======== Exercise materials

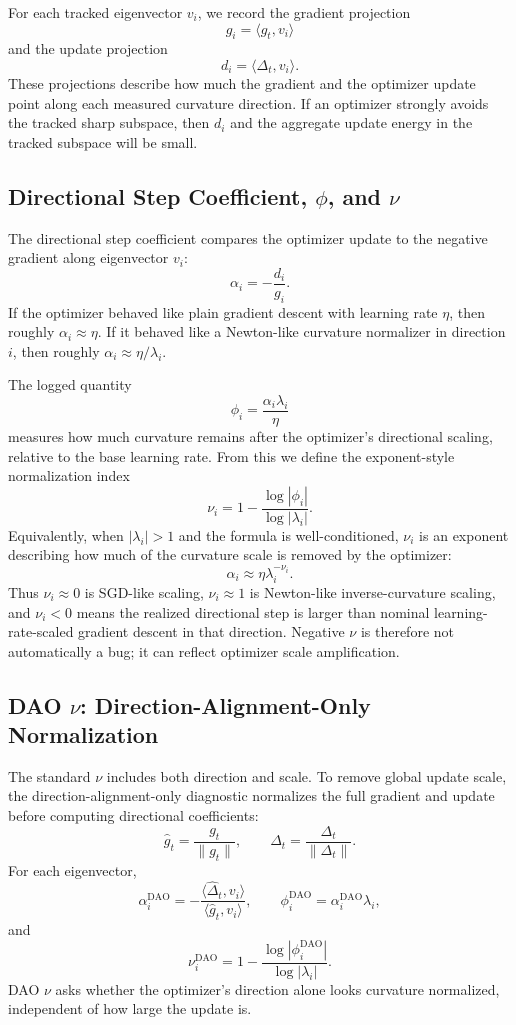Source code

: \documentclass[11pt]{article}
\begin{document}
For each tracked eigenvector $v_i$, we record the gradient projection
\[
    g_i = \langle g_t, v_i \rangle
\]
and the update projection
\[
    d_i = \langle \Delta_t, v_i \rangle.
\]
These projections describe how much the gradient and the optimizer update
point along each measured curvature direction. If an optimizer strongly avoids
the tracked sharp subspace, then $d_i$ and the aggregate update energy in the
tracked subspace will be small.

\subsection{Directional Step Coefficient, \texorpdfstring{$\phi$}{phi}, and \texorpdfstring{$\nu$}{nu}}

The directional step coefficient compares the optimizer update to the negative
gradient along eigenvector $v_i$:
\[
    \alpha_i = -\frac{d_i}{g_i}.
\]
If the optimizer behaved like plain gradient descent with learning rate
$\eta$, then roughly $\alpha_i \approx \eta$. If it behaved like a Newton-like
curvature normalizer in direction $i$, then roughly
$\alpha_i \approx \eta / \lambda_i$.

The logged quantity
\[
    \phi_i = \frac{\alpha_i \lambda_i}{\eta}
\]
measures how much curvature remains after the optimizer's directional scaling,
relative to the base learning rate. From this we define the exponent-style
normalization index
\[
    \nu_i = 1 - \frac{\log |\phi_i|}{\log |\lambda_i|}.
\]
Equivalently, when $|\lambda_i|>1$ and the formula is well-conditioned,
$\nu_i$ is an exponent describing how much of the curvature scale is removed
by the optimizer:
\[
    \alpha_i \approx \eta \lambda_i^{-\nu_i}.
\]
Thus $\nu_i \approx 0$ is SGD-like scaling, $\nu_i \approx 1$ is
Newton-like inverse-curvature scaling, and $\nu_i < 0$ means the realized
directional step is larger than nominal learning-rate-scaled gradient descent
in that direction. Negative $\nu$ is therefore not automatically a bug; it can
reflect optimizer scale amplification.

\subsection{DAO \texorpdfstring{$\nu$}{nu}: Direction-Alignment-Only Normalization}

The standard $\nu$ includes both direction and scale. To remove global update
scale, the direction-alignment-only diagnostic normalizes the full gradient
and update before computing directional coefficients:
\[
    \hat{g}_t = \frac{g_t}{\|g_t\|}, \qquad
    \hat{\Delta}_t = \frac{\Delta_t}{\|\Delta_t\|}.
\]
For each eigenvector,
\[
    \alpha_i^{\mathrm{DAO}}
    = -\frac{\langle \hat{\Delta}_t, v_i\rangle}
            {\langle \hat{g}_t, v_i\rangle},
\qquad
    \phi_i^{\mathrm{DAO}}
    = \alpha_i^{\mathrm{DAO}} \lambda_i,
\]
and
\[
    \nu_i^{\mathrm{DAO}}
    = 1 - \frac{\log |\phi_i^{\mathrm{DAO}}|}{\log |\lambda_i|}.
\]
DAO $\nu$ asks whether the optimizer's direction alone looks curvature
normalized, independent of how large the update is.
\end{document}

================

Exactly reproduce the run of lines from the start of the listing through the line with "These projections describe", inclusive; pictures are not copied.

#### [Written solution]
Source code

: \documentclass[11pt]{article}
\begin{document}
For each tracked eigenvector $v_i$, we record the gradient projection
\[
    g_i = \langle g_t, v_i \rangle
\]
and the update projection
\[
    d_i = \langle \Delta_t, v_i \rangle.
\]
These projections describe how much the gradient and the optimizer update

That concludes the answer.